Revere was probably bluffing the soldiers about the size of any advancing militia, since he had no way of knowing, according to Joel J. Miller, author of "The Revolutionary Paul Revere." And while he made bells, Revere would never have rung any on that famous night because the Redcoats were under orders to round up people just like him.
"He was riding off as quickly and as quietly as possible," Miller said. "Paul Revere did not want the Redcoats to know of his mission at all."
More downside for Palin: Nothing is private.
Looming in the week ahead is Alaska's release of 24,000 pages of emails sent and received by Palin during her time as governor. They will provide an inside look into her rise from obscurity to a spot on the national stage.
The emails cover a majority of her short term as governor and could provide the most insight into how she governed the nation's largest state.

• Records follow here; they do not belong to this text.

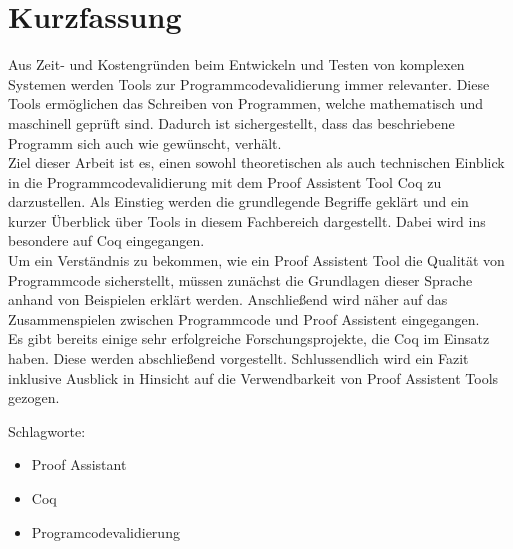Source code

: \section*{Kurzfassung}
\thispagestyle{empty}
Aus Zeit- und Kostengründen beim Entwickeln und Testen von komplexen Systemen werden Tools zur Programmcodevalidierung immer relevanter.
Diese Tools ermöglichen das Schreiben von Programmen, welche mathematisch und maschinell geprüft sind. Dadurch ist sichergestellt, dass das beschriebene Programm sich auch wie gewünscht, verhält.\\
Ziel dieser Arbeit ist es, einen sowohl theoretischen als auch technischen Einblick in die Programmcodevalidierung mit dem Proof Assistent Tool Coq zu darzustellen.
Als Einstieg werden die grundlegende Begriffe geklärt und ein kurzer Überblick über Tools in diesem Fachbereich dargestellt. Dabei wird ins besondere auf Coq eingegangen.\\
Um ein Verständnis zu bekommen, wie ein Proof Assistent Tool die Qualität von Programmcode sicherstellt, müssen zunächst die Grundlagen dieser Sprache anhand von Beispielen erklärt werden. Anschließend wird näher auf das Zusammenspielen zwischen Programmcode und Proof Assistent eingegangen.\\
Es gibt bereits einige sehr erfolgreiche Forschungsprojekte, die Coq im Einsatz haben. Diese werden abschließend vorgestellt. Schlussendlich wird ein Fazit inklusive Ausblick in Hinsicht auf die Verwendbarkeit von Proof Assistent Tools gezogen.
\bigskip

\noindent
Schlagworte:
\begin{itemize}
	\item Proof Assistant
	\item Coq
	\item Programcodevalidierung
\end{itemize}


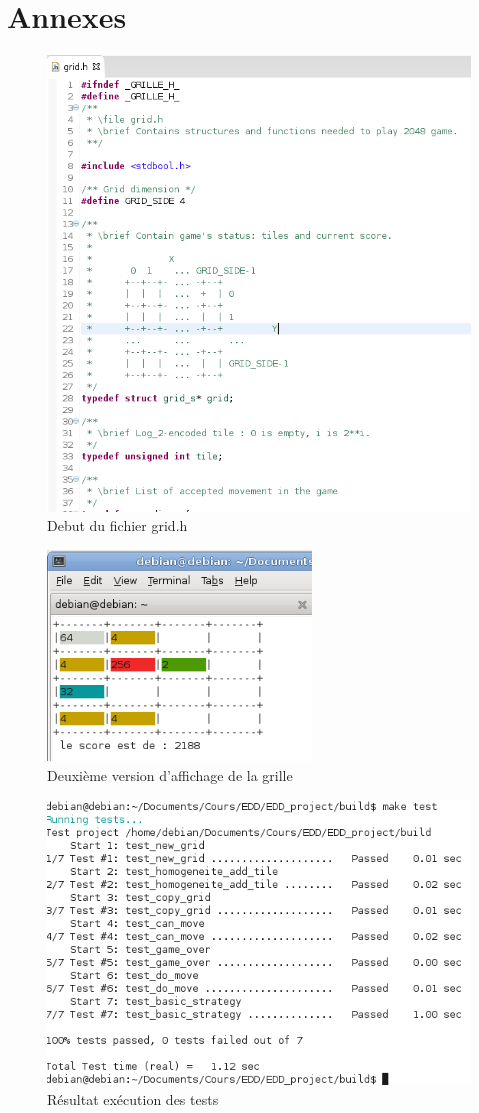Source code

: \documentclass[12pt]{article}
\begin{document}
\section{Annexes}
\listoffigures
\begin{figure}
   \caption{\label{grid_h} Debut du fichier grid.h}
   \includegraphics[scale=0.6]{grid_h.png}
\end{figure}

\begin{figure}
   \caption{\label{grille_couleur} Deuxi\`eme version d'affichage de la grille}
   \includegraphics[width=7cm]{grille_couleur.png}
\end{figure}

\begin{figure}
   \caption{\label{test} R\'esultat ex\'ecution des tests}
   \includegraphics[scale=0.6]{test.png}
\end{figure}
\end{document}
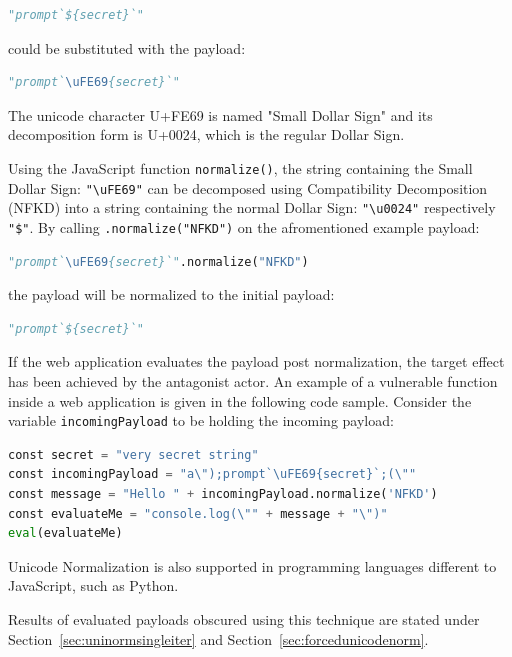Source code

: \begin{lstlisting}[style=basicStyle, language=Python]
"prompt`${secret}`"
\end{lstlisting}

could be substituted with the payload:

\begin{lstlisting}[style=basicStyle, language=Python]
"prompt`\uFE69{secret}`"
\end{lstlisting}

The unicode character U+FE69 is named "Small Dollar Sign" and its decomposition form is U+0024, which is the regular Dollar Sign. \cite{comp/uni}

Using the JavaScript function \verb|normalize()|, the string containing the Small Dollar Sign: \verb|"\uFE69"| can be decomposed using Compatibility Decomposition (NFKD) into a string containing the normal Dollar Sign: \verb|"\u0024"| respectively \verb|"$"|.
By calling \verb|.normalize("NFKD")| on the afromentioned example payload:

\begin{lstlisting}[style=basicStyle, language=Python]
"prompt`\uFE69{secret}`".normalize("NFKD")
\end{lstlisting}

the payload will be normalized to the initial payload:

\begin{lstlisting}[style=basicStyle, language=Python]
"prompt`${secret}`"
\end{lstlisting}

If the web application evaluates the payload post normalization, the target effect has been achieved by the antagonist actor. An example of a vulnerable function inside a web application is given in the following code sample. Consider the variable \verb|incomingPayload| to be holding the incoming payload:

\begin{lstlisting}[style=basicStyle, language=Python]
const secret = "very secret string"
const incomingPayload = "a\");prompt`\uFE69{secret}`;(\""
const message = "Hello " + incomingPayload.normalize('NFKD')
const evaluateMe = "console.log(\"" + message + "\")"
eval(evaluateMe)
\end{lstlisting}

Unicode Normalization is also supported in programming languages different to JavaScript, such as Python. \cite{python/normalization}

Results of evaluated payloads obscured using this technique are stated under Section~\ref{sec:uninormsingleiter} and Section~\ref{sec:forcedunicodenorm}.


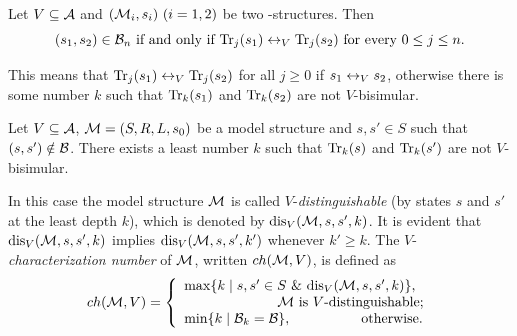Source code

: \documentclass{article}
\begin{document}
\begin{proposition}\label{B_to_T}
  Let $V\subseteq\cal A$ and $({\cal M}_i,s_i)~(i=1,2)$ be two \MPK-structures.
  Then
  \[(s_1,s_2)\in{\cal B}_n\mbox{ if and only if }
  \textrm{Tr}_j(s_1)\leftrightarrow_V\textrm{Tr}_j(s_2)\mbox{ for every $0\le j\le n$}.\]
\end{proposition}
%
%
This means that $\textrm{Tr}_j(s_1) \leftrightarrow_V \textrm{Tr}_j(s_2)$ for all $j \geq 0$ if $s_1 \leftrightarrow_V s_2$, otherwise there is some number $k$ such that $\textrm{Tr}_k(s_1)$ and $\textrm{Tr}_k(s_2)$ are not $V$-bisimular.

\begin{proposition}
  Let $V\subseteq {\cal A}$, ${\cal M} =(S,R,L,s_0)$ be a model structure and $s,s'\in S$
  such that $(s,s')\notin \cal B$.
  There exists a least number $k$ such that
  $\textrm{Tr}_k(s)$ and $\textrm{Tr}_k(s')$ are not $V$-bisimular.
\end{proposition}
In this case the  model structure ${\cal M}$ is called $V$-{\em distinguishable} (by
states $s$ and $s'$ at the least depth $k$), which is denoted by $\textrm{dis}_V({\cal M},s,s',k)$.
It is evident that
$\textrm{dis}_V({\cal M},s,s',k)$ implies $\textrm{dis}_V({\cal M},s,s',k')$ whenever $k'\ge k$.
The $V$-{\em characterization number}
of ${\cal M}$, written $ch({\cal M},V)$, is defined as
\[ch({\cal M},V)=
\left\{
  \begin{array}{ll}
    \max\{k\mid s,s'\in S\ \&\ \textrm{dis}_V({\cal M},s,s',k)\},\\
         \ \ \qquad \qquad \qquad \hbox{${\cal M}$ is $V$-distinguishable;} \\
    \min\{k\mid {\cal B}_{k}={\cal B}\}, \ \ \ \qquad \qquad \hbox{otherwise.}
  \end{array}
\right.
\]
\end{document}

Her only other elected office was as a two-term mayor of her hometown of Wasilla, Alaska, which has a population of about 7,000.
The emails cover the first 21 months of Palin's tenure, ending in September 2008, after GOP presidential nominee John McCain selected her to be his running mate.
Palin resigned partway through her term, in July 2009.
"Every rock in the Palin household that could ever be kicked over and uncovered anything, it's already been kicked over," Palin said, noting that a lot of the emails are between staff and family members and were not meant for public consumption. The letters, she said, "won't distract me."